Search the listing below for the string "from", then copy every line it appears in.

══ Dataset entries ══

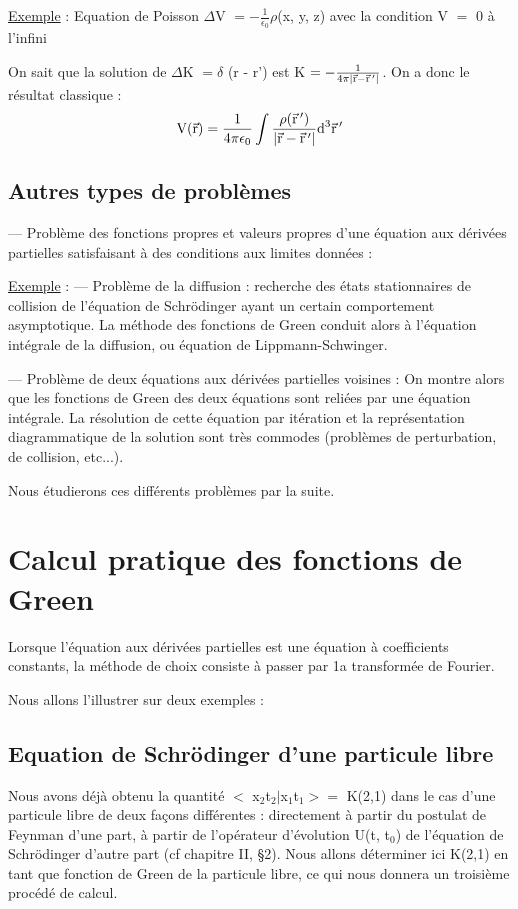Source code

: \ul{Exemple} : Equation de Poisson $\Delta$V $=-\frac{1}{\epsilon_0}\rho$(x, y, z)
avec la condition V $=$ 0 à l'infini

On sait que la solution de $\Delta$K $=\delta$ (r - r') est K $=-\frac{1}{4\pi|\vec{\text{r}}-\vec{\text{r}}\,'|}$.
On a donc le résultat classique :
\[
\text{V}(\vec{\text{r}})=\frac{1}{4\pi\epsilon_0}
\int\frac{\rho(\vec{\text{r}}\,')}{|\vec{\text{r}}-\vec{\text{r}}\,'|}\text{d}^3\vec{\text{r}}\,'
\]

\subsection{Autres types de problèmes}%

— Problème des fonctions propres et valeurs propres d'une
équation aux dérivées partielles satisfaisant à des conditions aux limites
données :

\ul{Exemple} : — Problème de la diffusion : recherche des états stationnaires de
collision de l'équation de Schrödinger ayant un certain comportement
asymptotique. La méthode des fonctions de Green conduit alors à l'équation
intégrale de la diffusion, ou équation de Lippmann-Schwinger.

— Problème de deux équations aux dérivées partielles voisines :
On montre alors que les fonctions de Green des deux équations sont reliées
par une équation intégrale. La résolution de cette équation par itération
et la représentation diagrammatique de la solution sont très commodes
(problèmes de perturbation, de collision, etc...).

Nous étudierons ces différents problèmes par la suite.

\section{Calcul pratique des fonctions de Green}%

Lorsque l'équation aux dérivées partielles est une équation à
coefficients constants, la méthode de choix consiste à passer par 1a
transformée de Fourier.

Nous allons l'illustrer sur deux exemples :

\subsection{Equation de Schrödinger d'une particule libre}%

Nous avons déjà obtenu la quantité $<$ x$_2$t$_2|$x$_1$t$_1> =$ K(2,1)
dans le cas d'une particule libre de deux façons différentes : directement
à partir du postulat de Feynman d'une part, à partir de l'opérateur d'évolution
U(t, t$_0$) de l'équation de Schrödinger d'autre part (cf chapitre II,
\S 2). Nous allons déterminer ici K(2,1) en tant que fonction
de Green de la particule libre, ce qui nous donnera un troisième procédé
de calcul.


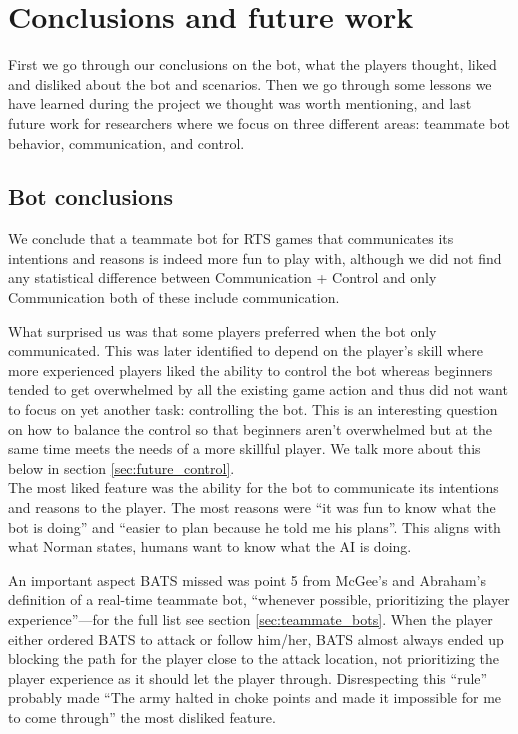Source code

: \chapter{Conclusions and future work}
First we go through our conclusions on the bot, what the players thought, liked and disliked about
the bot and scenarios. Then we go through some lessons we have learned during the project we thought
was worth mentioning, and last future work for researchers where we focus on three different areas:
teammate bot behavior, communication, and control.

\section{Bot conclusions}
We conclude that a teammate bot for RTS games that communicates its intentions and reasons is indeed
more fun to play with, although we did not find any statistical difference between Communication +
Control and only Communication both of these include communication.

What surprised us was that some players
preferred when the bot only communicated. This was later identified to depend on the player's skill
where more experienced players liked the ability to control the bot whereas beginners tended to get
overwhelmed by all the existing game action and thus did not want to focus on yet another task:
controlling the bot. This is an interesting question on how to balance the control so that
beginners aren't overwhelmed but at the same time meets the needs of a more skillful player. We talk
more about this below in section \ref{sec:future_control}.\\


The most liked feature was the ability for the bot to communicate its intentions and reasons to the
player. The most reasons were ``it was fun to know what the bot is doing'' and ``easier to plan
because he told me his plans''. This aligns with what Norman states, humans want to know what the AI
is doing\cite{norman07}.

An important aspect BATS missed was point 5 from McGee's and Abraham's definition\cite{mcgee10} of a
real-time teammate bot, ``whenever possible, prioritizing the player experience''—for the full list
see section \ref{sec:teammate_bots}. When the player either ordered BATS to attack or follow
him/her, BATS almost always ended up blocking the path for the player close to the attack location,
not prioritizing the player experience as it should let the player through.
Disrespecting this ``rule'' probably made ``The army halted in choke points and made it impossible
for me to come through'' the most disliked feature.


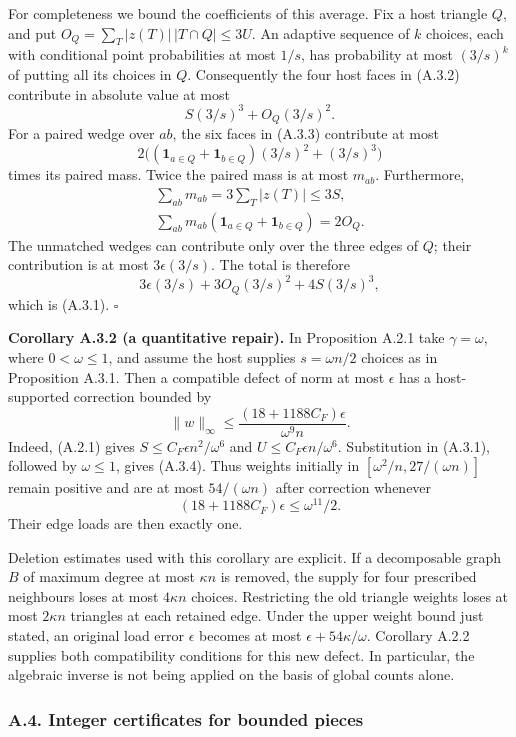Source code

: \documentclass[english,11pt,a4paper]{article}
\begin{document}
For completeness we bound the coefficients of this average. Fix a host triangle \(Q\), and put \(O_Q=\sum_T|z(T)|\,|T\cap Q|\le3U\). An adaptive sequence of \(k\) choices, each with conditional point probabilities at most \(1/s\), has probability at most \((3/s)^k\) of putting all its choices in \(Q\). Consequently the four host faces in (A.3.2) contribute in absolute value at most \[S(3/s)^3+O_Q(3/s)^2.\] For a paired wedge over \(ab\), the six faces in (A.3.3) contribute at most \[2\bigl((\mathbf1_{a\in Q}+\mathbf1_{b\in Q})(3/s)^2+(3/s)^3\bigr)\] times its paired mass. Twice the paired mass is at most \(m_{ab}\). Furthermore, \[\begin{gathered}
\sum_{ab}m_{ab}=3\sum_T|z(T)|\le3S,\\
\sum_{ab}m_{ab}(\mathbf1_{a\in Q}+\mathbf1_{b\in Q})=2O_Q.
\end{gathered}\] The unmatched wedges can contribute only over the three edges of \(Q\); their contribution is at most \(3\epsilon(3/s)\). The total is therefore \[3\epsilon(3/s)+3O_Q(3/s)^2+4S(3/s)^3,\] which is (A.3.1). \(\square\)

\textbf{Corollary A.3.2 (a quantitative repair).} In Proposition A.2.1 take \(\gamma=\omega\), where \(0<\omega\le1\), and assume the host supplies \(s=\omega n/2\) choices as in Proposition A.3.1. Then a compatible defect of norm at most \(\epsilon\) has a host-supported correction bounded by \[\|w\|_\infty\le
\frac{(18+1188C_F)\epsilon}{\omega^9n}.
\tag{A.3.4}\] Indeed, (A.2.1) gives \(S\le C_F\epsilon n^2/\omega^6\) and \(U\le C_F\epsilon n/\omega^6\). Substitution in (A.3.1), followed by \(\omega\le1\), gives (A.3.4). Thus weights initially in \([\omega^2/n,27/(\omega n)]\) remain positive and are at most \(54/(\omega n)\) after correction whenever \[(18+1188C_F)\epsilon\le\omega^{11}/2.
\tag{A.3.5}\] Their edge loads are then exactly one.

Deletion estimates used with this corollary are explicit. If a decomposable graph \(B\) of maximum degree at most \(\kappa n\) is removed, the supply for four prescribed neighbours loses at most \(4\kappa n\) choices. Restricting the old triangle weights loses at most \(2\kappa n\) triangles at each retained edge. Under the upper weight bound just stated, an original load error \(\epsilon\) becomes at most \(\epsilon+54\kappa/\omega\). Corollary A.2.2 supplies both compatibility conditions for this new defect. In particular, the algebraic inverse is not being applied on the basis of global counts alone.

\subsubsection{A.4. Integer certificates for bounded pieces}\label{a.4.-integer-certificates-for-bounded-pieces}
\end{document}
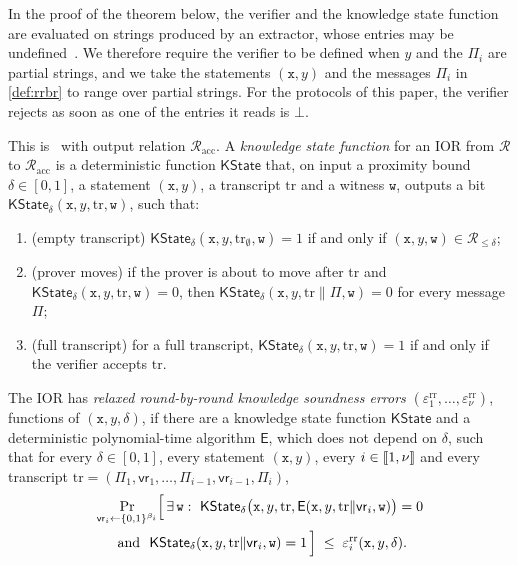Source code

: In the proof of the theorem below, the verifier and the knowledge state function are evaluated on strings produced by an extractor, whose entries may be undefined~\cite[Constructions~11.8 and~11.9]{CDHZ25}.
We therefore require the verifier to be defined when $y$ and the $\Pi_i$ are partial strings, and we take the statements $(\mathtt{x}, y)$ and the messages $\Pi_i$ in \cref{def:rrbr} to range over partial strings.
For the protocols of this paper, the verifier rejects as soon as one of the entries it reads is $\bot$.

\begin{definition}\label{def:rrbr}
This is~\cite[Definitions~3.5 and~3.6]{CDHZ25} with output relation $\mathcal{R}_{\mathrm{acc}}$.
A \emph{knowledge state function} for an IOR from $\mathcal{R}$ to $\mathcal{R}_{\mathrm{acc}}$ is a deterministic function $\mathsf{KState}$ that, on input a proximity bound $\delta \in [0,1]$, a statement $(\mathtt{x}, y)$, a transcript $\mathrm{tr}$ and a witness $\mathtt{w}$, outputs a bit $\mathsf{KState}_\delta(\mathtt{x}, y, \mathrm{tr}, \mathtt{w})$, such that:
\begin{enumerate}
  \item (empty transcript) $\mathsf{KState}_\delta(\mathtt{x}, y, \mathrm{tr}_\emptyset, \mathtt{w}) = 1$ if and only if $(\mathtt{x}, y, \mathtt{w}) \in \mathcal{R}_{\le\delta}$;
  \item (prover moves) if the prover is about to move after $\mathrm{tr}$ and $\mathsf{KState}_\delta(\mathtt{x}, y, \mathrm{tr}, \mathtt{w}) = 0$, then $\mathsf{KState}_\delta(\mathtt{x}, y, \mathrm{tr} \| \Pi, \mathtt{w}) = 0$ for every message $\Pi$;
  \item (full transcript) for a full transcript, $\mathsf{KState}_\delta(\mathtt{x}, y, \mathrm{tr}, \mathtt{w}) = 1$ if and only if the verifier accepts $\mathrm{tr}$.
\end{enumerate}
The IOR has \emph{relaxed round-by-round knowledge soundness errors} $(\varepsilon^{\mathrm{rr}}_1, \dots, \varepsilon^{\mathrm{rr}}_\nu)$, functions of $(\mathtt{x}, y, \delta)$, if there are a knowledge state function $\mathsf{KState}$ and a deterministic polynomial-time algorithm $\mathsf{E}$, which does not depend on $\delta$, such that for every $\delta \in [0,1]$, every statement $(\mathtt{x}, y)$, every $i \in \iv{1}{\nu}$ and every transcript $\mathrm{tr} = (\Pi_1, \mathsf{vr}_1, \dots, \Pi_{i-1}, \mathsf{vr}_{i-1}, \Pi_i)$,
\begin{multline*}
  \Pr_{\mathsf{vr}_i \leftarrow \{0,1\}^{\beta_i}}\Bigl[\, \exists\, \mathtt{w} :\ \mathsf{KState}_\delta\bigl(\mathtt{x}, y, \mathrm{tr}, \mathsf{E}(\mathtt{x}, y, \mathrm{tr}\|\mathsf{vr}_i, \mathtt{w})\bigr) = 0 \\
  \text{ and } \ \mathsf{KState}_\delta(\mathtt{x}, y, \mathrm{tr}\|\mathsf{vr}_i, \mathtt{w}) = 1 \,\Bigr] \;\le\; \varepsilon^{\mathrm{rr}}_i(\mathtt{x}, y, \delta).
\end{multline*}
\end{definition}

═══

▸ Result:
An important aspect BATS missed was point 5 from McGee's and Abraham's definition\cite{mcgee10} of a
A \emph{knowledge state function} for an IOR from $\mathcal{R}$ to $\mathcal{R}_{\mathrm{acc}}$ is a deterministic function $\mathsf{KState}$ that, on input a proximity bound $\delta \in [0,1]$, a statement $(\mathtt{x}, y)$, a transcript $\mathrm{tr}$ and a witness $\mathtt{w}$, outputs a bit $\mathsf{KState}_\delta(\mathtt{x}, y, \mathrm{tr}, \mathtt{w})$, such that:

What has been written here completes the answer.